Uber is one of the leaders in ride-sharing in the US and in Europe. However, they are having troubles in expanding to Asian continent. For example Ubers expansion to China failed, and Uber in China was acquired by DiDi.
In Sri Lanka the monopoly in ride-sharing is held by PickMe, with Uber at the second place. PickMe started as a small startup in Sri Lanka. They saw what Uber is doing in the USA and basically cloned the idea in Sri Lanka, and instead of taxis they used TukTuks, a popular three-wheel vehicles found in Asia that are similar to a Taxi in New York.
When Uber announced that they are starting operations in Sri Lanka, I thought they are going to give a good run for PickMe’s money, because Uber has deep wallets than PickMe, Uber has better technology than PickMe. And with cash in hand, Uber might be able to give competitive rates, and attract more users than PickMe.
However, years have passed and Uber is still at the second place, while PickMe has expanded and they are way ahead of Uber in Sri Lanka. It’s not the lack of cash or technology that defeated Uber in Sri Lanka, which they have plenty more than PickMe.
So what made Uber less successful in Sri Lanka than PickMe?
Uber didn’t have an office in Sri Lanka, customers weren’t happy
Even though initially there was an Uber office in Sri Lanka, slowly it was replaced by an office in India, which handled operations in Sri Lanka.
This led to scores of unhappy customers because,
- There was no hotline that handled complaints on behalf of users. The local number of the Uber office never worked, because almost all operations were done by an office in India.
- Customers could not get any refunds when they were charged incorrectly.
- Even when a user complained via the app, there was very little response, because for the office in India, they never cared about giving a good customer service for Sri Lanka.
These unsatisfied customers meant more rides for PickMe. Yes, PickMe riders are the same set of riders who are Uber riders, but at least PickMe has a working customer hotline, and are very responsive in their app. I have received multiple refunds though Pickme when I was overcharged, but Uber zero refunds.
Uber didn’t process payments well, and drivers weren’t happy
Uber had this policy where they transferred money received by users who paid by credit cards to their drivers at the end of each month.
This made the drivers very unhappy, because most of these TukTuk drivers made a daily wage from their rides, and they didn’t want to do rides where they received money at the end of the month.
I’m one of those users who pay to ride-sharing with my credit card, I was asked numerous times for where riders asked me to either pay by cash, or they will call upfront and if I’m paying via my credit card they will cancel the ride.

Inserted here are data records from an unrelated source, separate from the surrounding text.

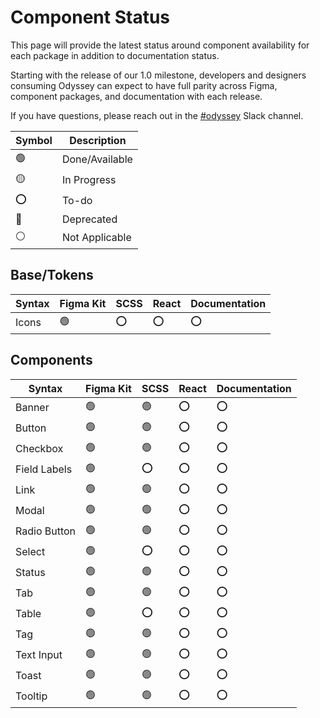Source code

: # Component Status

This page will provide the latest status around component availability for each package in addition to documentation status.
 
Starting with the release of our 1.0 milestone, developers and designers consuming Odyssey can expect to have full parity 
across Figma, component packages, and documentation with each release.

If you have questions, please reach out in the [#odyssey](https://okta.slack.com/archives/C7T2H3KNJ) Slack channel.


| Symbol            | Description         |
| ----------------- | ------------------- |
| 🟢                | Done/Available      |
| 🟡                | In Progress         |
| ⭕                | To-do               |
| 🔴                | Deprecated          |
| ⚪                | Not Applicable      |


## Base/Tokens

| Syntax       | Figma Kit  | SCSS        | React          | Documentation  |
| ------------ | ---------- | ----------- | -------------- | -------------- |
| Icons        | 🟢         | ⭕          | ⭕             | ⭕             |

## Components

| Syntax       | Figma Kit  | SCSS        | React          | Documentation  |
| ------------ | ---------- | ----------- | -------------- | -------------- |
| Banner       | 🟢         | 🟢          | ⭕             | ⭕             |
| Button       | 🟢         | 🟢          | ⭕             | ⭕             |
| Checkbox     | 🟢         | 🟢          | ⭕             | ⭕             |
| Field Labels | 🟢         | ⭕          | ⭕             | ⭕             |
| Link         | 🟢         | 🟢          | ⭕             | ⭕             |
| Modal        | 🟢         | 🟢          | ⭕             | ⭕             |
| Radio Button | 🟢         | 🟢          | ⭕             | ⭕             |
| Select       | 🟢         | ⭕          | ⭕             | ⭕             |
| Status       | 🟢         | 🟢          | ⭕             | ⭕             |
| Tab          | 🟢         | 🟢          | ⭕             | ⭕             |
| Table        | 🟢         | ⭕          | ⭕             | ⭕             |
| Tag          | 🟢         | 🟢          | ⭕             | ⭕             |
| Text Input   | 🟢         | 🟢          | ⭕             | ⭕             |
| Toast        | 🟢         | 🟢          | ⭕             | ⭕             |
| Tooltip      | 🟢         | 🟢          | ⭕             | ⭕             |
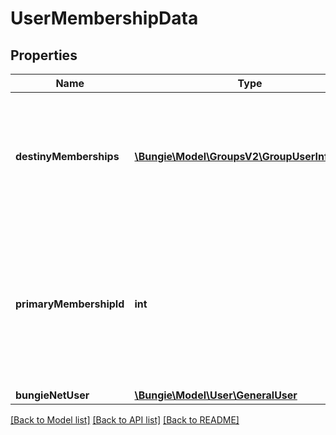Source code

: # UserMembershipData

## Properties
Name | Type | Description | Notes
------------ | ------------- | ------------- | -------------
**destinyMemberships** | [**\Bungie\Model\GroupsV2\GroupUserInfoCard[]**](GroupUserInfoCard.md) | this allows you to see destiny memberships that are visible and linked to this account (regardless of whether or not they have characters on the world server) | [optional] 
**primaryMembershipId** | **int** | If this property is populated, it will have the membership ID of the account considered to be \&quot;primary\&quot; in this user&#39;s cross save relationship.   If null, this user has no cross save relationship, nor primary account. | [optional] 
**bungieNetUser** | [**\Bungie\Model\User\GeneralUser**](GeneralUser.md) |  | [optional] 

[[Back to Model list]](../README.md#documentation-for-models) [[Back to API list]](../README.md#documentation-for-api-endpoints) [[Back to README]](../README.md)


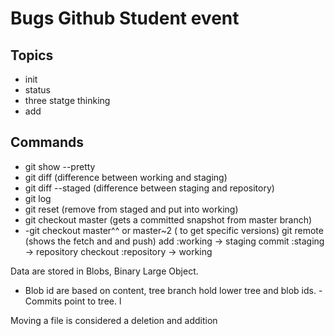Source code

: # Bugs Github Student event

## Topics
* init
* status
* three statge thinking
* add


## Commands
* git show --pretty
* git diff (difference between working and staging)
* git diff --staged (difference between staging and repository)
* git log
* git reset (remove from staged and put into working)
* git checkout master (gets a committed snapshot from master branch)
* -git checkout master^^ or master~2 ( to get specific versions)
git remote (shows the fetch and and push)
add  :working -> staging
commit :staging -> repository
checkout :repository -> working

Data are stored in Blobs, Binary Large Object.
- Blob id are based on content, tree branch hold lower tree and blob ids.
-Commits point to tree. l

Moving a file is considered a deletion and addition

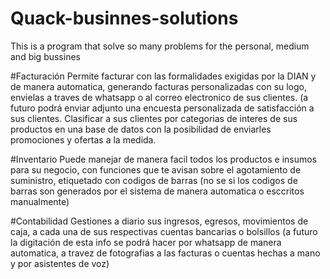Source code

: # Quack-businnes-solutions
This is a program that solve so many problems for the personal, medium and big bussines

#Facturación
Permite facturar con las formalidades exigidas por la DIAN y de manera automatica, generando facturas personalizadas con su logo, envielas a traves de whatsapp o al correo electronico de sus clientes. (a futuro podrá enviar adjunto una encuesta personalizada de satisfacción a sus clientes. Clasificar a sus clientes por categorias de interes de sus productos en una base de datos con la posibilidad de enviarles promociones y ofertas a la medida.

#Inventario
Puede manejar de manera facil todos los productos e insumos para su negocio, con funciones que te avisan sobre el agotamiento de suministro, etiquetado con codigos de barras (no se si los codigos de barras son generados por el sistema de manera automatica o esccritos manualmente)

#Contabilidad
Gestiones a diario sus ingresos, egresos, movimientos de caja, a cada una de sus respectivas cuentas bancarias o bolsillos (a futuro la digitación de esta info se podrá hacer por whatsapp de manera automatica, a travez de fotografias a las facturas o cuentas hechas a mano y por asistentes de voz)
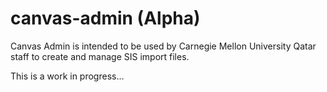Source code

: # canvas-admin (Alpha)

Canvas Admin is intended to be used by Carnegie Mellon University Qatar staff to create and manage SIS import files.

This is a work in progress...
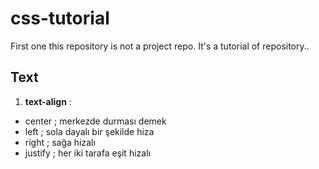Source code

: # css-tutorial
First one this repository is not a project repo. It's a tutorial of repository.. 
## Text
1. **text-align** :
  - center ; merkezde durması demek
  - left ; sola dayalı bir şekilde hiza
  - right ; sağa hizalı
  - justify ; her iki tarafa eşit hizalı
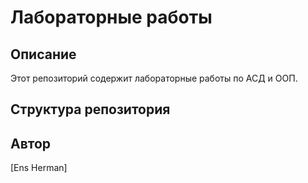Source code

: # Лабораторные работы

## Описание

Этот репозиторий содержит лабораторные работы по АСД и ООП.

## Структура репозитория

## Автор
[Ens Herman]
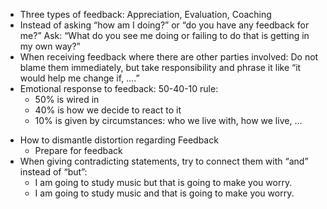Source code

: ﻿- Three types of feedback: Appreciation, Evaluation, Coaching
- Instead of asking “how am I doing?” or “do you have any feedback for me?” Ask: “What do you see me doing or failing to do that is getting in my own way?”
- When receiving feedback where there are other parties involved: Do not blame them immediately, but take responsibility and phrase it like “it would help me change if, ….”
- Emotional response to feedback: 50-40-10 rule:
	-  50% is wired in
	* 40% is how we decide to react to it
	* 10% is given by circumstances: who we live with, how we live, …
* How to dismantle distortion regarding Feedback
	* Prepare for feedback
* When giving contradicting statements, try to connect them with “and” instead of “but”: 
	* I am going to study music but that is going to make you worry.
	* I am going to study music and that is going to make you worry.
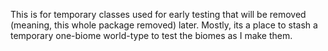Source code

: This is for temporary classes used for early testing that will be removed
(meaning, this whole package removed) later.  Mostly, its a place to stash
a temporary one-biome world-type to test the biomes as I make them.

However, PickMe’s payments were instant, when someone paid by card, the driver will get the money to their account within several hours, not at the end of the month.
There were other reasons that made both drivers and customers both unhappy, but these were the to main reasons that I can remember which made people pick PickMe over Uber.
Uber was making both drivers and users both unhappy at the same time, a very bad combination to have.
Soon more and more people started using PickMe more, and drivers also given up Uber towards PickMe.
Now Uber is playing a catchup game with PickMe to win back their lost rides, but at times it feels as if Uber has given up on winning the ride-sharing battle and focusing on something different.
Uber is now king in food delivery in Sri Lanka
For some reason Uber is doing quite well in food delivering in Sri Lanka. Here PickMe was late to the party, and Uber started their food devilry before PickMe.
The Uber eats app is more polished than PickMe. And even though I haven’t tried both food delivery apps, so I don’t know the real reason why Uber is ahead of food delivery in Sri Lanka but not in ride-sharing.
Anyway, the take away message is, even if you have deep pockets, and technology, you still can lose to a startup with far less cash, and technology if you are providing a poor service.